How to Calculate Your Mortgage Down Payment
Your mortgage down payment is the funds you pay upfront when buying a home. Normally expressed as a percentage, the down payment is computed as the dollar value divided by the home price.
What’s the Minimum Down Payment do I need?
The answer to this question is yes: Canada has a minimum down payment, which is contingent on the cost of the house for sale.
- Minimum down payment for a house costing under $500,000 is 5 percent
- Minimum down payment for a house costing between $500,000 and $999,999 is 5 percent on the first $500,000, and 10 percent on the excess
- Minimum down payment for a house costing $1,000,000 or higher is 20 percent
Canada Mortgage and Housing Corporation (CHMC) offers mortgage default insurance, which safeguards lenders in case the borrower does not service the loan as agreed. A high-ratio mortgage is one that has a down payment of 20 percent, and CHMC insurance is required for all such housing loans. Conversely, a conventional mortgage requires a down payment of 20 percent or higher.
Thirty percent of homebuyers fall within the specifics of the conventional mortgage, as stated in a recent homebuyers report produced by TD Canada Trust.
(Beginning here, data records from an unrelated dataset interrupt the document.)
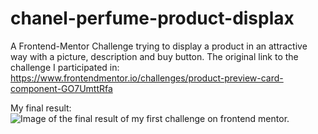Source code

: # chanel-perfume-product-displax
A Frontend-Mentor Challenge trying to display a product in an attractive way with a picture, description and buy button.
The original link to the challenge I participated in: https://www.frontendmentor.io/challenges/product-preview-card-component-GO7UmttRfa

My final result:
![Image of the final result of my first challenge on frontend mentor.](https://ibb.co/55pLPWv)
Banks do not require default insurance for conventional mortgages.
Why is the Down Payment Amount Important?
The down payment you make when your mortgage is approved influences three important factors as long as the loan remains in force:
1. How Much House You Can Buy
The 5 percent yardstick can be used to establish how much house you can afford since this is the minimum down payment in Canada. Without taking your current debt levels and income into account, you can use the 5 percent benchmark to gauge the maximum price you can pay for a home. The computation is contingent on whether your down payment is above or below $25,000, since the minimum is on a sliding scale.
You can calculate maximum home price as down payment divided by 5 percent if you deposit $25,000 or less.
Since affordability also depends on your debt levels and income, you should also take a look at our mortgage affordability calculator to get a more comprehensive breakdown.
2. Your Mortgage Size and Your Monthly Payment are Impacted by Your Down Payment
The total amount you owe on your mortgage will be reduced if you make a larger down payment, and naturally, the interest and monthly payments you make on the loan will decrease as well.
3. Your Down Payment also Impacts your CMHC Insurance Premium
Computed as a percentage of the amount of your mortgage, your CMHC insurance premium is reduced as your down payment increases.
How to Fund Your Down Payment
Traditional sources of funding for a down payment include liquidating stocks, bonds, and other investments, saving a predetermined amount from each paycheque, or asking close family members for help. The Registered Retirement Savings Plan’s Home Buyers’ Plan is another great option, which allows first-time homebuyers to withdraw as much as $25,000 tax-free to fund the purchase.